### TASK BRIEF:
Show each line of the listing in which the word "positive" occurs.

--- LISTED RECORDS ---

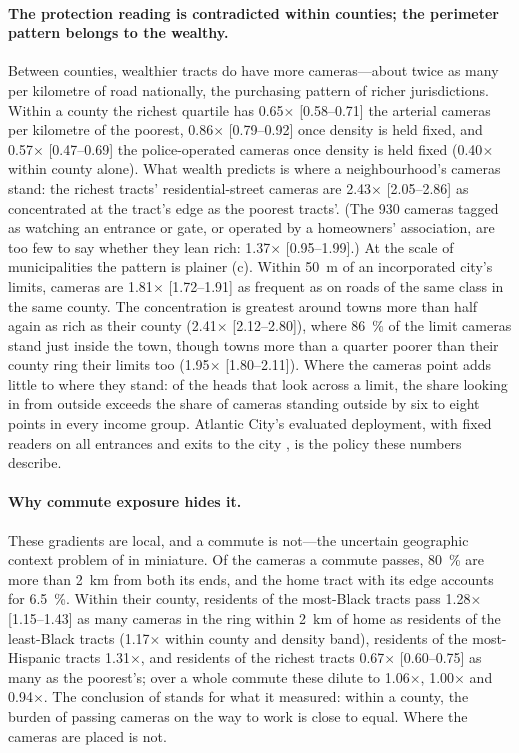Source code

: \documentclass[11pt,twoside]{article}
\begin{document}
\paragraph{The protection reading is contradicted within counties; the perimeter pattern belongs
to the wealthy.} Between counties, wealthier tracts do have more cameras---about twice as many
per kilometre of road nationally, the purchasing pattern of richer jurisdictions. Within a
county the richest quartile has \num{0.65}$\times$ [0.58--0.71] the arterial cameras per
kilometre of the poorest, \num{0.86}$\times$ [0.79--0.92] once density is held fixed, and
\num{0.57}$\times$ [0.47--0.69] the police-operated cameras once density is held fixed
(\num{0.40}$\times$ within county alone). What wealth predicts is where a
neighbourhood's cameras stand: the richest tracts' residential-street cameras are
\num{2.43}$\times$ [2.05--2.86] as concentrated at the tract's edge as the poorest tracts'. (The
930 cameras tagged as watching an entrance or gate, or operated by a homeowners' association, are
too few to say whether they lean rich: \num{1.37}$\times$ [0.95--1.99].) At the scale of municipalities
the pattern is plainer (c). Within \SI{50}{\metre} of an incorporated
city's limits, cameras are \num{1.81}$\times$ [1.72--1.91] as frequent as on roads of the same class
in the same county. The concentration is greatest around towns more than half again as rich as
their county (\num{2.41}$\times$ [2.12--2.80]), where \SI{86}{\percent} of the limit cameras stand
just inside the town, though towns more than a quarter poorer than their county ring their
limits too (\num{1.95}$\times$ [1.80--2.11]). Where the cameras point adds little to where they stand: of the
heads that look across a limit, the share looking in from outside exceeds the share of cameras
standing outside by six to eight points in every income group. Atlantic City's evaluated deployment, with fixed readers on all
entrances and exits to the city \citep{shjarback2025}, is the policy these numbers
describe.

\paragraph{Why commute exposure hides it.} These gradients are local, and a commute is not---the
uncertain geographic context problem of \citet{kwan2012} in miniature. Of the
cameras a commute passes, \SI{80}{\percent} are more than \SI{2}{\kilo\metre} from both its ends,
and the home tract with its edge accounts for \SI{6.5}{\percent}. Within their county, residents
of the most-Black tracts pass \num{1.28}$\times$ [1.15--1.43] as many cameras in the ring within
\SI{2}{\kilo\metre} of home as residents of the least-Black tracts (\num{1.17}$\times$ within
county and density band), residents of the most-Hispanic tracts \num{1.31}$\times$, and residents
of the richest tracts \num{0.67}$\times$ [0.60--0.75] as many as the poorest's; over a whole
commute these dilute to \num{1.06}$\times$, \num{1.00}$\times$ and \num{0.94}$\times$. The
conclusion of  stands for what it measured: within a county, the
burden of passing cameras on the way to work is close to equal. Where the cameras are placed is
not.
\end{document}
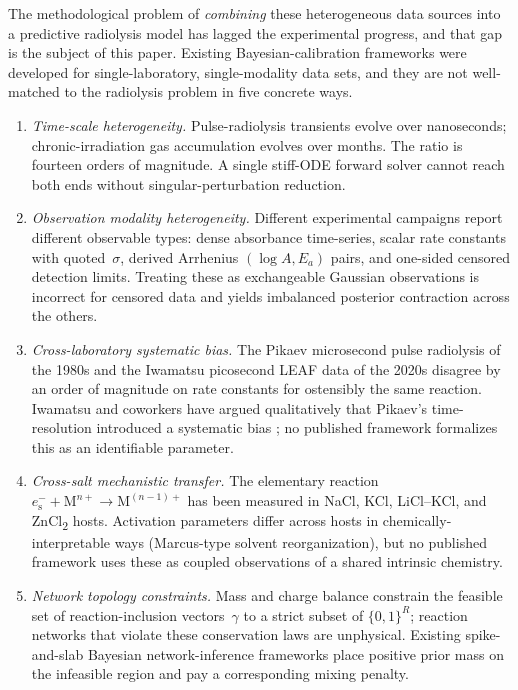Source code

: \documentclass[12pt]{article}
\theoremstyle{plain}
\theoremstyle{definition}
\theoremstyle{remark}
\newcommand{\eS}{\ensuremath{e_{\mathrm{s}}^{-}}\xspace}
\newcommand{\Ea}{E_a}
\begin{document}
The methodological problem of \emph{combining} these heterogeneous data sources
into a predictive radiolysis model has lagged the experimental progress, and
that gap is the subject of this paper.  Existing Bayesian-calibration frameworks
were developed for single-laboratory, single-modality data sets, and they are
not well-matched to the radiolysis problem in five concrete ways.

\begin{enumerate}
\item \emph{Time-scale heterogeneity.}  Pulse-radiolysis transients evolve over
nanoseconds; chronic-irradiation gas accumulation evolves over months.  The
ratio is fourteen orders of magnitude.  A single stiff-ODE forward solver
cannot reach both ends without singular-perturbation reduction.
\item \emph{Observation modality heterogeneity.}  Different experimental
campaigns report different observable types: dense absorbance time-series,
scalar rate constants with quoted~$\sigma$, derived Arrhenius
$(\log A, \Ea)$ pairs, and one-sided censored detection limits.  Treating
these as exchangeable Gaussian observations is incorrect for censored data
and yields imbalanced posterior contraction across the others.
\item \emph{Cross-laboratory systematic bias.}  The Pikaev microsecond pulse
radiolysis of the 1980s and the Iwamatsu picosecond LEAF data of the 2020s
disagree by an order of magnitude on rate constants for ostensibly the same
reaction.  Iwamatsu and coworkers have argued qualitatively that Pikaev's
time-resolution introduced a systematic bias \citep{Iwamatsu2022}; no
published framework formalizes this as an identifiable parameter.
\item \emph{Cross-salt mechanistic transfer.}  The elementary reaction
$\eS+\mathrm{M}^{n+}\to\mathrm{M}^{(n-1)+}$ has been measured in NaCl, KCl,
LiCl--KCl, and ZnCl\textsubscript{2} hosts.  Activation parameters differ
across hosts in chemically-interpretable ways (Marcus-type solvent
reorganization), but no published framework uses these as coupled
observations of a shared intrinsic chemistry.
\item \emph{Network topology constraints.}  Mass and charge balance constrain
the feasible set of reaction-inclusion vectors~$\gamma$ to a strict subset of
$\{0,1\}^R$; reaction networks that violate these conservation laws are
unphysical.  Existing spike-and-slab Bayesian network-inference frameworks
\citep{GalagaliMarzouk2015,GalagaliMarzouk2019} place positive prior mass on
the infeasible region and pay a corresponding mixing penalty.
\end{enumerate}
\end{document}
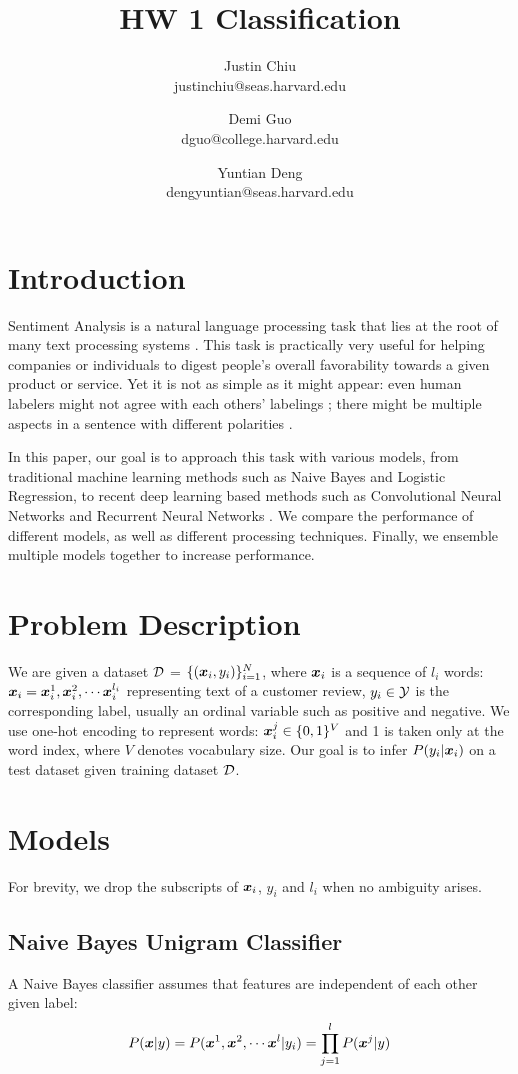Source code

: \documentclass[11pt]{article}
\title{HW 1 Classification}
\author{Justin Chiu \\ justinchiu@seas.harvard.edu \and Demi Guo \\ dguo@college.harvard.edu \and Yuntian Deng \\dengyuntian@seas.harvard.edu }
\begin{document}
\maketitle{}
\section{Introduction}
Sentiment Analysis is a natural language processing task that lies at the root of many text processing systems \citep{nasukawa2003sentiment,miner2012practical,khan2015combining}. 
This task is practically very useful for helping companies or individuals to digest people's overall favorability towards a given product or service. 
Yet it is not as simple as it might appear: even human labelers might not agree with each others' labelings \citep{liu2010sentiment}; there might be multiple aspects in a sentence with different polarities \citep{lei2016rationalizing}.

In this paper, our goal is to approach this task with various models, from traditional machine learning methods such as Naive Bayes and Logistic Regression, to recent deep learning based methods such as Convolutional Neural Networks \citep{kim2014convolutional} and Recurrent Neural Networks \citep{hochreiter1997long}. We compare the performance of different models, as well as different processing techniques. Finally, we ensemble multiple models together to increase performance.

\section{Problem Description}
We are given a dataset $\mathcal{D}$ = $\{(\boldsymbol{x}_i, y_i)\}_{i=1}^N$, where $\boldsymbol{x}_i$ is a sequence of $l_i$ words: $\boldsymbol{x}_i = \boldsymbol{x}_{i}^1, \boldsymbol{x}_{i}^2, \cdots \boldsymbol{x}_i^{l_i}$ representing text of a customer review, $y_i\in \mathcal{Y}$ is the corresponding label, usually an ordinal variable such as positive and negative.
We use one-hot encoding to represent words: $\boldsymbol{x}_i^j\in \{0,1\}^{V}$ and 1 is taken only at the word index, where $V$ denotes vocabulary size. Our goal is to infer $P(y_i | \boldsymbol{x}_i)$ on a test dataset given training dataset $\mathcal{D}$.


\section{Models}
For brevity, we drop the subscripts of $\boldsymbol{x}_i$, $y_i$ and $l_i$ when no ambiguity arises.
\subsection{Naive Bayes Unigram Classifier}
A Naive Bayes classifier assumes that features are independent of each other given label:
\begin{equation*}
    P(\boldsymbol{x} | y) = P(\boldsymbol{x}^1, \boldsymbol{x}^2, \cdots \boldsymbol{x}^{l} | y_i) = \prod_{j=1}^{l}P(\boldsymbol{x}^j | y)
\end{equation*}
\end{document}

---

### TASK RESULT:
\citep{GalagaliMarzouk2015,GalagaliMarzouk2019} place positive prior mass on
We are given a dataset $\mathcal{D}$ = $\{(\boldsymbol{x}_i, y_i)\}_{i=1}^N$, where $\boldsymbol{x}_i$ is a sequence of $l_i$ words: $\boldsymbol{x}_i = \boldsymbol{x}_{i}^1, \boldsymbol{x}_{i}^2, \cdots \boldsymbol{x}_i^{l_i}$ representing text of a customer review, $y_i\in \mathcal{Y}$ is the corresponding label, usually an ordinal variable such as positive and negative.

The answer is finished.